On 06/19/20 19:45, Peter Zijlstra wrote:
> On Thu, Jun 18, 2020 at 08:55:25PM +0100, Qais Yousef wrote:
> 
> > +/*
> > + * This static key is used to reduce the uclamp overhead in the fast path. 
> > It
> > + * only disables the call to uclamp_rq_{inc, dec}() in 
> > enqueue/dequeue_task().
> > + *
> > + * This allows users to continue to enable uclamp in their kernel config 
> > with
> > + * minimum uclamp overhead in the fast path.
> > + *
> > + * As soon as userspace modifies any of the uclamp knobs, the static key is
> > + * disabled, since we have an actual users that make use of uclamp
> > + * functionality.
> > + *
> > + * The knobs that would disable this static key are:
> > + *
> > + *   * A task modifying its uclamp value with sched_setattr().
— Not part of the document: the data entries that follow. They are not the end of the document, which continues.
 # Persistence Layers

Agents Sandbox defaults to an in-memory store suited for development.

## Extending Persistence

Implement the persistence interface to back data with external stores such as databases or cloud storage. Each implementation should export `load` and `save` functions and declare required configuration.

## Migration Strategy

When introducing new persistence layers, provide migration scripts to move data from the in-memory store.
> > + *   * An admin modifying the sysctl_sched_uclamp_{min, max} via procfs.
> > + *   * An admin modifying the cgroup cpu.uclamp.{min, max}
> > + */
> > +DEFINE_STATIC_KEY_TRUE(sched_uclamp_unused);
> 
> Maybe call the thing: 'sched_uclamp_users', instead?
> 
> 
> > +           if (static_branch_unlikely(&sched_uclamp_unused))
> > +                   static_branch_disable(&sched_uclamp_unused);
> 
> 
> > +   if (static_branch_unlikely(&sched_uclamp_unused))
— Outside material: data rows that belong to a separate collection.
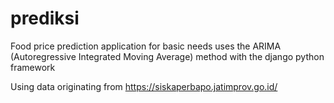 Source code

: # prediksi

Food price prediction application for basic needs uses the ARIMA (Autoregressive Integrated Moving Average) method with the django python framework

Using data originating from https://siskaperbapo.jatimprov.go.id/
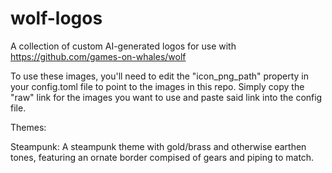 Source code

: # wolf-logos
A collection of custom AI-generated logos for use with https://github.com/games-on-whales/wolf

To use these images, you'll need to edit the "icon_png_path" property in your config.toml file to point to the images in this repo. Simply copy the "raw" link for the images you want to use and paste said link into the config file.

Themes:

Steampunk:
A steampunk theme with gold/brass and otherwise earthen tones, featuring an ornate border compised of gears and piping to match.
> > +           static_branch_disable(&sched_uclamp_unused);
> 
> 
> > +   if (static_branch_unlikely(&sched_uclamp_unused))
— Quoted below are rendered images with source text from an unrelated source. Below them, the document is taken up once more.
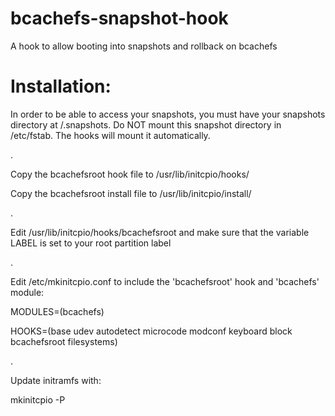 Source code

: # bcachefs-snapshot-hook
A hook to allow booting into snapshots and rollback on bcachefs

# Installation:

In order to be able to access your snapshots, you must have your snapshots directory at /.snapshots.
Do NOT mount this snapshot directory in /etc/fstab. The hooks will mount it automatically.

.

Copy the bcachefsroot hook file to /usr/lib/initcpio/hooks/

Copy the bcachefsroot install file to /usr/lib/initcpio/install/

.

Edit /usr/lib/initcpio/hooks/bcachefsroot and make sure that the variable LABEL is set to your root partition label

.

Edit /etc/mkinitcpio.conf to include the 'bcachefsroot' hook and 'bcachefs' module:

MODULES=(bcachefs)

HOOKS=(base udev autodetect microcode modconf keyboard block bcachefsroot filesystems)

.

Update initramfs with:

mkinitcpio -P

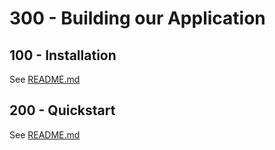 # 300 - Building our Application

## 100 - Installation

See [README.md](./100/README.md)

## 200 - Quickstart

See [README.md](./200/README.md)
> > +           static_branch_disable(&sched_uclamp_unused);
> 
> That's an anti-pattern... just static_branch_disable(), or _enable()
> with a 'better' name is sufficient.

I misread the code. I saw there's a WAN_ON_ONCE() but that only triggers if the
atomic variable has a value that is ! in (0, 1) range.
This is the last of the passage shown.